We should also mention the position of the patient during examination under local anesthesia. Usually it takes posture lying on left side or back. Esophagoscopy is less often sitting on a special chair – the chair of Brunings. In this embodiment, endoscopists require additional assistant, who is behind the patient to hold his shoulders and head in the right position.
General anesthesia is used by doctors in exceptional cases, for example, under such aggravating factors as:
- inflammation or injury of the wall of the hollow organ;
- fixing large object in the throat or the cervical, thoracic, abdominal (ventral) division;
- muscle spasm;
- dysfunction of the cardiovascular system;
- mental disorders;
Technique esophagoscopy with several distinctive. First, the examination is always held in the horizontal position on the back.
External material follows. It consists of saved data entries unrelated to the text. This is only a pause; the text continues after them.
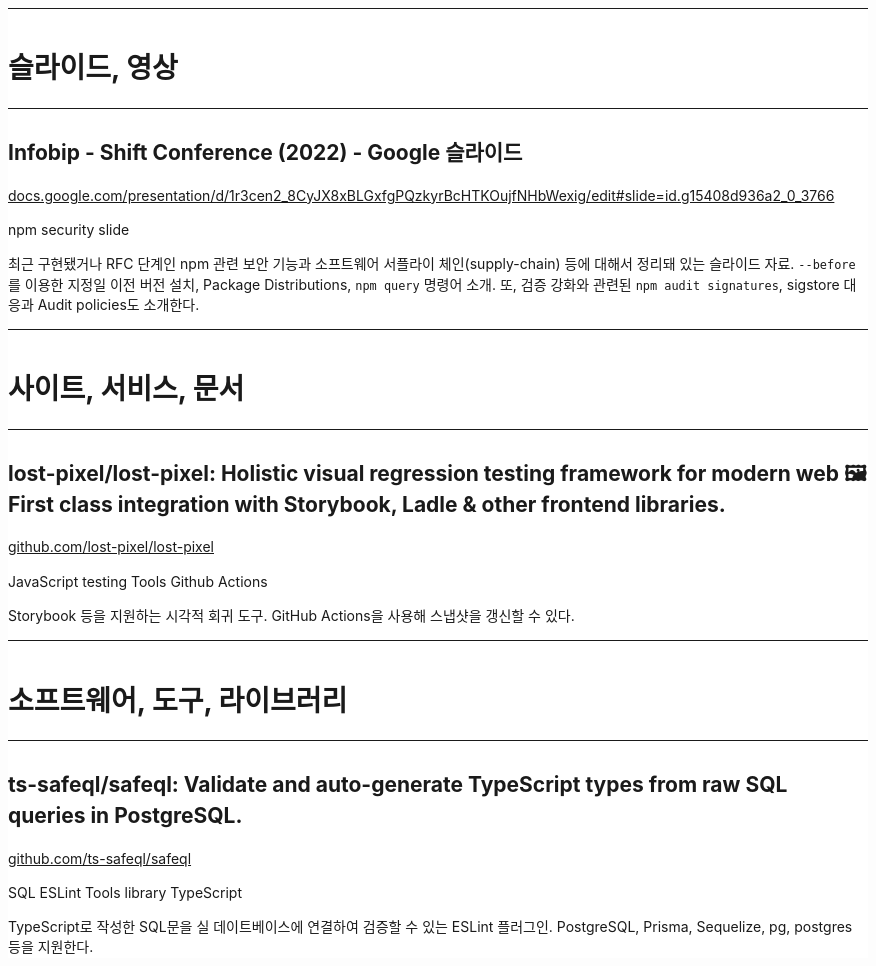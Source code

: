 ----
<h1 class="site-genre">슬라이드, 영상</h1>

----

## Infobip - Shift Conference (2022) - Google 슬라이드
[docs.google.com/presentation/d/1r3cen2\_8CyJX8xBLGxfgPQzkyrBcHTKOujfNHbWexig/edit#slide&#x3D;id.g15408d936a2\_0\_3766](https://docs.google.com/presentation/d/1r3cen2_8CyJX8xBLGxfgPQzkyrBcHTKOujfNHbWexig/edit#slide=id.g15408d936a2_0_3766 "Infobip - Shift Conference (2022) - Google スライド")
<p class="jser-tags jser-tag-icon"><span class="jser-tag">npm</span> <span class="jser-tag">security</span> <span class="jser-tag">slide</span></p>

최근 구현됐거나 RFC 단계인 npm 관련 보안 기능과 소프트웨어 서플라이 체인(supply-chain) 등에 대해서 정리돼 있는 슬라이드 자료.
`--before`를 이용한 지정일 이전 버전 설치, Package Distributions, `npm query` 명령어 소개.
또, 검증 강화와 관련된 `npm audit signatures`, sigstore 대응과 Audit policies도 소개한다.


----
<h1 class="site-genre">사이트, 서비스, 문서</h1>

----

## lost-pixel/lost-pixel: Holistic visual regression testing framework for modern web 🖼 First class integration with Storybook, Ladle &amp; other frontend libraries.
[github.com/lost-pixel/lost-pixel](https://github.com/lost-pixel/lost-pixel "lost-pixel/lost-pixel: Holistic visual regression testing framework for modern web 🖼 First class integration with Storybook, Ladle &amp; other frontend libraries.")
<p class="jser-tags jser-tag-icon"><span class="jser-tag">JavaScript</span> <span class="jser-tag">testing</span> <span class="jser-tag">Tools</span> <span class="jser-tag">Github</span> <span class="jser-tag">Actions</span></p>

Storybook 등을 지원하는 시각적 회귀 도구.
GitHub Actions을 사용해 스냅샷을 갱신할 수 있다.


----
<h1 class="site-genre">소프트웨어, 도구, 라이브러리</h1>

----

## ts-safeql/safeql: Validate and auto-generate TypeScript types from raw SQL queries in PostgreSQL.
[github.com/ts-safeql/safeql](https://github.com/ts-safeql/safeql "ts-safeql/safeql: Validate and auto-generate TypeScript types from raw SQL queries in PostgreSQL.")
<p class="jser-tags jser-tag-icon"><span class="jser-tag">SQL</span> <span class="jser-tag">ESLint</span> <span class="jser-tag">Tools</span> <span class="jser-tag">library</span> <span class="jser-tag">TypeScript</span></p>

TypeScript로 작성한 SQL문을 실 데이트베이스에 연결하여 검증할 수 있는 ESLint 플러그인.
PostgreSQL, Prisma, Sequelize, pg, postgres 등을 지원한다.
Second, the specialist opens the patient’s mouth with the fingers of the left hand and pushes through the corner to the entrance of the esophagus the tube esophagoscope.
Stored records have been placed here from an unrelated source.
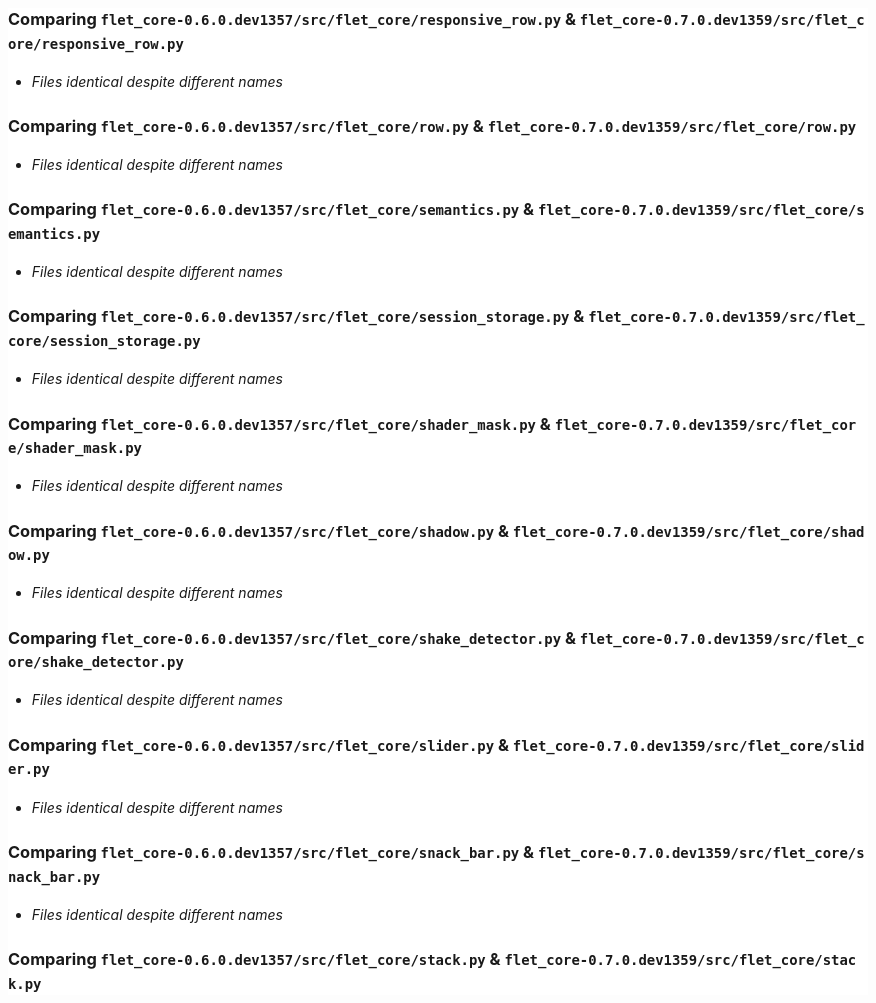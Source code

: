 ### Comparing `flet_core-0.6.0.dev1357/src/flet_core/responsive_row.py` & `flet_core-0.7.0.dev1359/src/flet_core/responsive_row.py`

 * *Files identical despite different names*

### Comparing `flet_core-0.6.0.dev1357/src/flet_core/row.py` & `flet_core-0.7.0.dev1359/src/flet_core/row.py`

 * *Files identical despite different names*

### Comparing `flet_core-0.6.0.dev1357/src/flet_core/semantics.py` & `flet_core-0.7.0.dev1359/src/flet_core/semantics.py`

 * *Files identical despite different names*

### Comparing `flet_core-0.6.0.dev1357/src/flet_core/session_storage.py` & `flet_core-0.7.0.dev1359/src/flet_core/session_storage.py`

 * *Files identical despite different names*

### Comparing `flet_core-0.6.0.dev1357/src/flet_core/shader_mask.py` & `flet_core-0.7.0.dev1359/src/flet_core/shader_mask.py`

 * *Files identical despite different names*

### Comparing `flet_core-0.6.0.dev1357/src/flet_core/shadow.py` & `flet_core-0.7.0.dev1359/src/flet_core/shadow.py`

 * *Files identical despite different names*

### Comparing `flet_core-0.6.0.dev1357/src/flet_core/shake_detector.py` & `flet_core-0.7.0.dev1359/src/flet_core/shake_detector.py`

 * *Files identical despite different names*

### Comparing `flet_core-0.6.0.dev1357/src/flet_core/slider.py` & `flet_core-0.7.0.dev1359/src/flet_core/slider.py`

 * *Files identical despite different names*

### Comparing `flet_core-0.6.0.dev1357/src/flet_core/snack_bar.py` & `flet_core-0.7.0.dev1359/src/flet_core/snack_bar.py`

 * *Files identical despite different names*

### Comparing `flet_core-0.6.0.dev1357/src/flet_core/stack.py` & `flet_core-0.7.0.dev1359/src/flet_core/stack.py`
In addition, the study should be done on an empty stomach to reduce the gag reflex, the patient needs to adhere to several other rules of training:
- 1. to pass the examination of the cardiovascular system;
- 2. to donate blood and urine for laboratory tests;
- 3. an x-ray of all the organs;
- 4. observe careful hygiene of all parts of the body;
- 5. be removed before the session esophagoscopy dentures (if any);
- 6. shortly before the procedure to rinse your mouth with an antiseptic solution.
Training from the specialist involves the following steps:
- forceps, tubes, probes and other fixtures esophagoscope (except handle with lighting device that are processed with alcohol) are subject to mandatory disinfection by boiling;
- disinfected instruments are arranged so that a desired were located closer to the doctor-endoscopist or surgical nurse;
- room, which is esophagoscopy should be moderately dark, that is, the health worker performing the role of an assistant, sees a seamless and delivers the needed equipment and daylight it does not interfere with the passage of the session.
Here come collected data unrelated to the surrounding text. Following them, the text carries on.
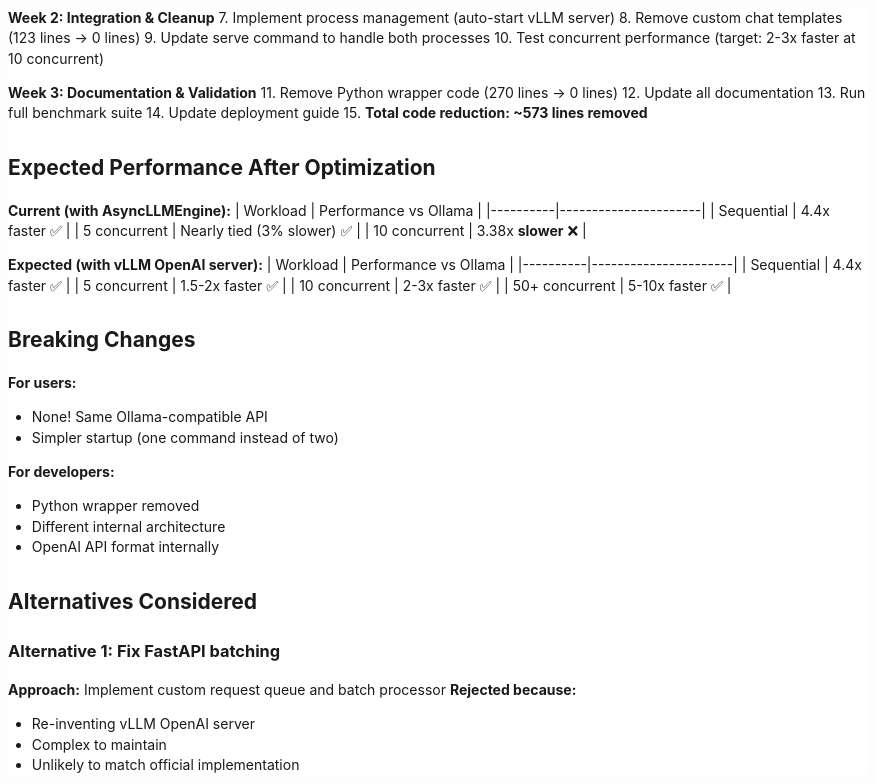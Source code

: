 **Week 2: Integration & Cleanup**
7. Implement process management (auto-start vLLM server)
8. Remove custom chat templates (123 lines → 0 lines)
9. Update serve command to handle both processes
10. Test concurrent performance (target: 2-3x faster at 10 concurrent)

**Week 3: Documentation & Validation**
11. Remove Python wrapper code (270 lines → 0 lines)
12. Update all documentation
13. Run full benchmark suite
14. Update deployment guide
15. **Total code reduction: ~573 lines removed**

## Expected Performance After Optimization

**Current (with AsyncLLMEngine):**
| Workload | Performance vs Ollama |
|----------|----------------------|
| Sequential | 4.4x faster ✅ |
| 5 concurrent | Nearly tied (3% slower) ✅ |
| 10 concurrent | 3.38x **slower** ❌ |

**Expected (with vLLM OpenAI server):**
| Workload | Performance vs Ollama |
|----------|----------------------|
| Sequential | 4.4x faster ✅ |
| 5 concurrent | 1.5-2x faster ✅ |
| 10 concurrent | 2-3x faster ✅ |
| 50+ concurrent | 5-10x faster ✅ |

## Breaking Changes

**For users:**
- None! Same Ollama-compatible API
- Simpler startup (one command instead of two)

**For developers:**
- Python wrapper removed
- Different internal architecture
- OpenAI API format internally

## Alternatives Considered

### Alternative 1: Fix FastAPI batching
**Approach:** Implement custom request queue and batch processor
**Rejected because:**
- Re-inventing vLLM OpenAI server
- Complex to maintain
- Unlikely to match official implementation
Indications and contraindications
Esophagoscopy was performed in all cases, when the patient is showing signs of diseases of the esophagus: dysphagia, pain, and bleeding from the upper part of the alimentary canal, dyspepsia (heartburn, esophageal vomiting, belching). In addition to diagnosis, the procedure may pursue the therapeutic purpose, so it is used for emptying of the diverticulum, filled with the food mass, pulling foreign bodies, excision of small tumours, begerovaya and dissection of the cicatricial structures.
Contraindications for esophagoscopy are:
- 1. cirrhosis of the liver on the background of the dilatation of the lower segment of the esophagus;
- 2. aortic aneurysm;
- 3. a sharp narrowing of the tubular body, which made impossible the passage of esophagoscope;
- 4. States that require absolute rest (for example, decompensated heart disease, acute period of stroke, myocardial infarction).
Endoscopists can also refuse to perform the procedure, if the patient does not fit the conditions of preparation.
The price of the survey with the help of esophagoscope, of course, every region is different, but the average across Russia cost of services is as follows: diagnostic esophagoscopy – 1400 roubles, the medical-diagnostic – 2500.